The subtle killer is measurement error, not blatant outliers. When both axes carry uncertainty—pKa ±0.3 units and yield ±5 %—the estimated slope gets systematically pulled toward zero. This is textbook regression dilution, yet most blog posts ignore it. Wrong order: assume your pKa values from the literature are gospel. They are not. Different labs, different solvents, different temperature corrections—I have seen reported pKa values for the same phenol vary by 0.8 units. That much noise can cut your slope in half.

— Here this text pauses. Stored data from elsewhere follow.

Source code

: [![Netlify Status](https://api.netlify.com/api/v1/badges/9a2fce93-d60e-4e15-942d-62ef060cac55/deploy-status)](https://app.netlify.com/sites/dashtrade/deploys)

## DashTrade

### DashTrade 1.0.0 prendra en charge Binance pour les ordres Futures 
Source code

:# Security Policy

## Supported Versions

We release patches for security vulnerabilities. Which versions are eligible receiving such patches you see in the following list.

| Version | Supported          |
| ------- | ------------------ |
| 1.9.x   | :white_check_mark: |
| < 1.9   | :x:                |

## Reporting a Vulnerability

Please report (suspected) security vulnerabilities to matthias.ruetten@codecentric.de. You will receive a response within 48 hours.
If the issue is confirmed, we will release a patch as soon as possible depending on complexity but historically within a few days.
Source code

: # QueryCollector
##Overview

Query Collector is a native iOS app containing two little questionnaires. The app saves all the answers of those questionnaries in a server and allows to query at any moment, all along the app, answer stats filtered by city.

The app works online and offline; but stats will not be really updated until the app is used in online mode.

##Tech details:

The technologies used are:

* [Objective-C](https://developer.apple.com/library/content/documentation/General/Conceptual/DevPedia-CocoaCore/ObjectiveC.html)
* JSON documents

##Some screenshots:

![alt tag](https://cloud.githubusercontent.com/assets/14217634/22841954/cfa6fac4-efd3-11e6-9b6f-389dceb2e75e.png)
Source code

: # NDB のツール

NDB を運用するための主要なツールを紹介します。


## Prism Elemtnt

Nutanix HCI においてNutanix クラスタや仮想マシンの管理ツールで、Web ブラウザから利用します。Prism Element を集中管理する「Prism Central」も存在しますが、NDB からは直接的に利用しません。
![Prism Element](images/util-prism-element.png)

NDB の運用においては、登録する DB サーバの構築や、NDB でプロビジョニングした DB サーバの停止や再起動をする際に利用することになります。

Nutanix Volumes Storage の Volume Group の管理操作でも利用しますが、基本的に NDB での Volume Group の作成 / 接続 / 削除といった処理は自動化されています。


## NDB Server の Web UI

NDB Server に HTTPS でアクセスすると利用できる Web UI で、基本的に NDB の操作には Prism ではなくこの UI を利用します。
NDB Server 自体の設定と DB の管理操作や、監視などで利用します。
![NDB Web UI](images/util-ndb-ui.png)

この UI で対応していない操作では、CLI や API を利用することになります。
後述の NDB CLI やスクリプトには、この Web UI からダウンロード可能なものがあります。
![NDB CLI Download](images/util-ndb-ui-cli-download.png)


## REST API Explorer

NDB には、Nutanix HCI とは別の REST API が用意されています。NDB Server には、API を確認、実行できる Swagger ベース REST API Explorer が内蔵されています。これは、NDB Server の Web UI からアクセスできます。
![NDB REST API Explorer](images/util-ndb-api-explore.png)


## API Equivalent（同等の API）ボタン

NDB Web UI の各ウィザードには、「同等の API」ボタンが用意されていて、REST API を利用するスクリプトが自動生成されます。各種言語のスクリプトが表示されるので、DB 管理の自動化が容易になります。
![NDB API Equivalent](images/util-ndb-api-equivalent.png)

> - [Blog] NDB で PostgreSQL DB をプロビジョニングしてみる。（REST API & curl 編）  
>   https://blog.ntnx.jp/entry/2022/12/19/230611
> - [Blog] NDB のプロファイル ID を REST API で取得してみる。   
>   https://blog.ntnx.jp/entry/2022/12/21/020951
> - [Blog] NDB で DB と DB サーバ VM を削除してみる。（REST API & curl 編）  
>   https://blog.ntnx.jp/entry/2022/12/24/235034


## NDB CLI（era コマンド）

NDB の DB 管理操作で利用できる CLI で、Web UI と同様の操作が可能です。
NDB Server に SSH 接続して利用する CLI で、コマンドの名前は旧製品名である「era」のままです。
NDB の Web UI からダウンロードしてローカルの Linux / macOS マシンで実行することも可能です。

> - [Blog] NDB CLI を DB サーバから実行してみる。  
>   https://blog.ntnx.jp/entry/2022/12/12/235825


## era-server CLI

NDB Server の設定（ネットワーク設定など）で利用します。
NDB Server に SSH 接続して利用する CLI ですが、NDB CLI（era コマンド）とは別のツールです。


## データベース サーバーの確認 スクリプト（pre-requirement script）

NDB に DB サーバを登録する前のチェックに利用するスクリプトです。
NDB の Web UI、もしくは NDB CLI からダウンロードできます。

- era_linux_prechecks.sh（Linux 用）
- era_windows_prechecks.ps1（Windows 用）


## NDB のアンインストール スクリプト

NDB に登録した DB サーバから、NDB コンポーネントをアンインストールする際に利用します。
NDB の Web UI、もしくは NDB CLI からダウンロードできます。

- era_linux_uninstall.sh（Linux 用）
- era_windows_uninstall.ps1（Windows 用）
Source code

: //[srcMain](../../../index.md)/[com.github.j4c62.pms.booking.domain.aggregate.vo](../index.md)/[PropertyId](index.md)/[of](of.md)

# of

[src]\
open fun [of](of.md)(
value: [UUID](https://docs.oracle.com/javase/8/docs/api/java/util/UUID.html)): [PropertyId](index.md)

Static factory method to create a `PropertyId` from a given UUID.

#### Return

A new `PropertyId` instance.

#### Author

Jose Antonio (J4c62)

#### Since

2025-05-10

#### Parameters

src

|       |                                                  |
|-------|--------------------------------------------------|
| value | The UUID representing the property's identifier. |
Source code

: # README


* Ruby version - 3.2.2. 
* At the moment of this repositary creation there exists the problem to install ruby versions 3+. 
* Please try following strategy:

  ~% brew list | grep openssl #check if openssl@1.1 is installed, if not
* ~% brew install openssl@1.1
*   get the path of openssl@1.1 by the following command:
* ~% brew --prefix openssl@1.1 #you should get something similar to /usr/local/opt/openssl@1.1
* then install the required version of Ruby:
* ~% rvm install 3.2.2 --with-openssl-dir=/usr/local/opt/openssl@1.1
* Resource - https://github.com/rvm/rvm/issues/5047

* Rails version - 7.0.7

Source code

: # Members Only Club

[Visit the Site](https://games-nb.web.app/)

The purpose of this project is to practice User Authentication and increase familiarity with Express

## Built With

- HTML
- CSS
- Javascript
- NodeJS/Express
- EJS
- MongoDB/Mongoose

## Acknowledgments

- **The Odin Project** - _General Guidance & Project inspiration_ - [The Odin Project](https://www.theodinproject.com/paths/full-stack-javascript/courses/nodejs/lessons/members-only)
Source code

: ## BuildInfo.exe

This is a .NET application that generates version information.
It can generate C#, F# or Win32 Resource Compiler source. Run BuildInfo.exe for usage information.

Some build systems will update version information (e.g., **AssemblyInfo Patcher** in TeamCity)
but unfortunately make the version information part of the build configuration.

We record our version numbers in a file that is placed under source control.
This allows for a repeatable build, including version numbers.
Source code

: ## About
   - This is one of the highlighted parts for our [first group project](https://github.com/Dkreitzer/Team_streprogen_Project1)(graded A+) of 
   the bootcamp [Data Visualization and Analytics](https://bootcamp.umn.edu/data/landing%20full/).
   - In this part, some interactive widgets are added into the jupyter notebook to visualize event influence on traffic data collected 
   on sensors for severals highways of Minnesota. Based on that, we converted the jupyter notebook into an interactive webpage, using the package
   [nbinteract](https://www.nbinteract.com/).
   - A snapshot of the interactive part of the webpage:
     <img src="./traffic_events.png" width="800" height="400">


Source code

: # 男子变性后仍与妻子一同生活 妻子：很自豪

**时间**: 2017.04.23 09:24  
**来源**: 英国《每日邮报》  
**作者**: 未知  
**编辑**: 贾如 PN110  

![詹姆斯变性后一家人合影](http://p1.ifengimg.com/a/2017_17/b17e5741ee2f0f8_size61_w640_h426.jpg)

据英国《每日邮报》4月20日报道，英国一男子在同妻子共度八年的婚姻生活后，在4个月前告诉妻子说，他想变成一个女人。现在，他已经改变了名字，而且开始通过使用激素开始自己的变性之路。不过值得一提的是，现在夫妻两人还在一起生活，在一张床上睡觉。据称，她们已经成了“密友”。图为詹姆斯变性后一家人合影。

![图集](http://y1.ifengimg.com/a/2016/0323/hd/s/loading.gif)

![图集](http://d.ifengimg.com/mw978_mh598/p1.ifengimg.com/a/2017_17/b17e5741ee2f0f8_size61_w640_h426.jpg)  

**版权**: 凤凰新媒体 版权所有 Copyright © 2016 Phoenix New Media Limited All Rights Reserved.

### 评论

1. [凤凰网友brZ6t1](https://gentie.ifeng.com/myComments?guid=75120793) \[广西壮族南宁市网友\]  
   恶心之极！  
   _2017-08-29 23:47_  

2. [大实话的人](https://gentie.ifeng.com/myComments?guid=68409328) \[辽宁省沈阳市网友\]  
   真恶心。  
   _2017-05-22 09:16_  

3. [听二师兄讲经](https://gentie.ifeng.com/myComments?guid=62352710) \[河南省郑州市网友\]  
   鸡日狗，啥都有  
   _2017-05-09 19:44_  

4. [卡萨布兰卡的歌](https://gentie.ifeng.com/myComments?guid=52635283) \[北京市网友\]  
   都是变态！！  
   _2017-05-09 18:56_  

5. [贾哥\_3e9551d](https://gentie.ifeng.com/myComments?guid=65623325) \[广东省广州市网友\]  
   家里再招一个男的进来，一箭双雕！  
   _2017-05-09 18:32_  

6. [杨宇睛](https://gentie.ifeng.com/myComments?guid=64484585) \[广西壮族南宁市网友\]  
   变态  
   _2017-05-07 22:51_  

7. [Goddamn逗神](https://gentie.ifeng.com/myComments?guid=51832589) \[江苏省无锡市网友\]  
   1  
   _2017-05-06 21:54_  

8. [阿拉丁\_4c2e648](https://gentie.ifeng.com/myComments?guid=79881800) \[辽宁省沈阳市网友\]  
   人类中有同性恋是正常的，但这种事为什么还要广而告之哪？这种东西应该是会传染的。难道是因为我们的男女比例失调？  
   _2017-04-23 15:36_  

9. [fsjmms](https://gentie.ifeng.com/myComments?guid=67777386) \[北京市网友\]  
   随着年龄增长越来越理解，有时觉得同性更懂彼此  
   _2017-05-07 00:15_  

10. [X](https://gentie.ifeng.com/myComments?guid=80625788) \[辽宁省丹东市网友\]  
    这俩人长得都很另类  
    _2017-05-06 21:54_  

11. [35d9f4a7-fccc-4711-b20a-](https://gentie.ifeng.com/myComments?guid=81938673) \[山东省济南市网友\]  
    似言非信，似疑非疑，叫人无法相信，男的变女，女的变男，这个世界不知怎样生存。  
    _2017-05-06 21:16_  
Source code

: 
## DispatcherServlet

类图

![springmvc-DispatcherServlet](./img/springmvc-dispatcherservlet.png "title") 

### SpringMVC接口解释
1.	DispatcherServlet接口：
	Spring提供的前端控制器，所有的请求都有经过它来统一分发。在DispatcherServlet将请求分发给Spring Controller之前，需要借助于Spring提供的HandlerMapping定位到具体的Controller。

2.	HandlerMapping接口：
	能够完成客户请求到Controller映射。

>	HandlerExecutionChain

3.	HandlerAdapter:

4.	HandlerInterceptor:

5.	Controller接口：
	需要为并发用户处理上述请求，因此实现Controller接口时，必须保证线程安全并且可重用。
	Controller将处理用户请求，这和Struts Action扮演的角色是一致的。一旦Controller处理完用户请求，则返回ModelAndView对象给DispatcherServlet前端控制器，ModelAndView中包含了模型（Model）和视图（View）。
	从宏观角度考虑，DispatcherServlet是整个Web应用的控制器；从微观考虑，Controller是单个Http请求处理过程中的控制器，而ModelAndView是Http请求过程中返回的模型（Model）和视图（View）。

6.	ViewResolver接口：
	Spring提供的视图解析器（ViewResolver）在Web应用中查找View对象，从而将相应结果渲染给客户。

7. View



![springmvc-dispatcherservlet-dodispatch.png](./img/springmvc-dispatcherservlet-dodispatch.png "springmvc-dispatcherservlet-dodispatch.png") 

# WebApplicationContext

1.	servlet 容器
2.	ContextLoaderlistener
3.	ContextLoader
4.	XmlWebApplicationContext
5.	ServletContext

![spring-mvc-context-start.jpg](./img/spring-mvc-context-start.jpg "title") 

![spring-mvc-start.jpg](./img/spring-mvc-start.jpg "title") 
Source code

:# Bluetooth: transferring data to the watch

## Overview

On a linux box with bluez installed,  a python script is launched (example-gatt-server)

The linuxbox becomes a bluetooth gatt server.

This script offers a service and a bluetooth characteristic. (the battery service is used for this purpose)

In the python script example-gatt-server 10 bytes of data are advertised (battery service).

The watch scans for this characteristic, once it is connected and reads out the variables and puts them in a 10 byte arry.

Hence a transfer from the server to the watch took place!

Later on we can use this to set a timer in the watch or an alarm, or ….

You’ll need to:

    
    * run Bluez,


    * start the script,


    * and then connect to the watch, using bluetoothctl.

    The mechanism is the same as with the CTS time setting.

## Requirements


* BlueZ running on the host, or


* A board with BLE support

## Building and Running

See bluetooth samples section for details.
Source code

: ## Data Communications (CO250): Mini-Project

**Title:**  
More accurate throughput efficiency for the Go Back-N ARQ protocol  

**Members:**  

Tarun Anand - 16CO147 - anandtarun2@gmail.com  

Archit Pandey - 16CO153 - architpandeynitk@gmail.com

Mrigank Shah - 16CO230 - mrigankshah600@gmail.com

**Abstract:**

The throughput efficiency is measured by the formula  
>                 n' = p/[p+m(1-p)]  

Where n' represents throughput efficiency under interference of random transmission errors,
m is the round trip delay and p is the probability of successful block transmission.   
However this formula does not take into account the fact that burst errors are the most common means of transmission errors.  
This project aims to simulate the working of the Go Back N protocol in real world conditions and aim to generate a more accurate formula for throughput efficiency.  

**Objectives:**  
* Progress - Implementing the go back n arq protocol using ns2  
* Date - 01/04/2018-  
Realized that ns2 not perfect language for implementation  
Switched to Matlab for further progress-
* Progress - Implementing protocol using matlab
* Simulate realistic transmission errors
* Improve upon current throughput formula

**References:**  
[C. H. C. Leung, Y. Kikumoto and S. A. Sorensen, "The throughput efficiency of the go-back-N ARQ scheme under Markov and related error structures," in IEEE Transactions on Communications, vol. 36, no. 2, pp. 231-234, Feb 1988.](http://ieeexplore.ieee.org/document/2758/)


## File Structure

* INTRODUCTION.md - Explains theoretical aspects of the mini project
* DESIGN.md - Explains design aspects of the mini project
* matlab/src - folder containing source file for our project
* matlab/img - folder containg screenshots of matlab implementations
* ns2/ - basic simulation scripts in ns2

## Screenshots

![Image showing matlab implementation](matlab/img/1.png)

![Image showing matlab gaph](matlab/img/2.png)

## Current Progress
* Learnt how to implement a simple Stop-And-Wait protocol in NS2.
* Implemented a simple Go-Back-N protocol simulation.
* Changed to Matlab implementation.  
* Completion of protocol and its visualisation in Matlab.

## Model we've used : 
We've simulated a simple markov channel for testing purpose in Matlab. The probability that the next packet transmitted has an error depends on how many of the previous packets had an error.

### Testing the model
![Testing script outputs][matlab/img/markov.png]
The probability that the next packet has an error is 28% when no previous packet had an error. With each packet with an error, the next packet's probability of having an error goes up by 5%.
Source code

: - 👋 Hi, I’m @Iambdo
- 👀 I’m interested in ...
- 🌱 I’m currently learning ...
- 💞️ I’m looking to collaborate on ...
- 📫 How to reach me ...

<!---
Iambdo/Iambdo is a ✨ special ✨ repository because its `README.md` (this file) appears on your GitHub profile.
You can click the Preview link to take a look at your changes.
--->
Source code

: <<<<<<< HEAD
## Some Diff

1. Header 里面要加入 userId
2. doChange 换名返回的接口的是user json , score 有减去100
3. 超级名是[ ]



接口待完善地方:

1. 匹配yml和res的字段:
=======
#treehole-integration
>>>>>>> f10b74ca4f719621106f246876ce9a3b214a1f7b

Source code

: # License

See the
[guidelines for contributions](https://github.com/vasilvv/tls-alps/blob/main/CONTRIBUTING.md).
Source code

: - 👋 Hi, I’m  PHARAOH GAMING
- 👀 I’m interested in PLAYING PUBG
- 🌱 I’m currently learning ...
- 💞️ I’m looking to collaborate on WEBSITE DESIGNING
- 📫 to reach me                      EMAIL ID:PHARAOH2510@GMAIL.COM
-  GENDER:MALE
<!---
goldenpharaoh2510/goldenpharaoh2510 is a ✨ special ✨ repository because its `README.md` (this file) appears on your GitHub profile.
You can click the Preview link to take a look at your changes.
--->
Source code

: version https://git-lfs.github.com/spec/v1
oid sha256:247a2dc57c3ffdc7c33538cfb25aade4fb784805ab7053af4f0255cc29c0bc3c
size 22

‘A slope of 8 % per pKa unit becomes 4 % per unit when predictor error hits 0.5 log units—and the R² drops to 0.30, no matter how real the underlying trend.’

— paraphrased from a long debugging session with a frustrated postdoc

The fix is not fancy: run a Deming regression instead of ordinary least squares when both variables have known error. Or, if you are stuck in a spreadsheet, at least report the error-in-variables range using a simple simulation: perturb each pKa by ±0.3 and each yield by its replicate standard deviation, then refit 1000 times. If the confidence interval on the slope includes zero, do not trust the model for prediction—use it only as a rough directional hint. That sounds conservative, but one failed scale-up costs more than one afternoon of diagnostics.

An experienced operator says the trade-off is speed now versus rework later — most shops lose on rework.

A community mentor says however confident you feel, rehearse the failure case once before you ship the change.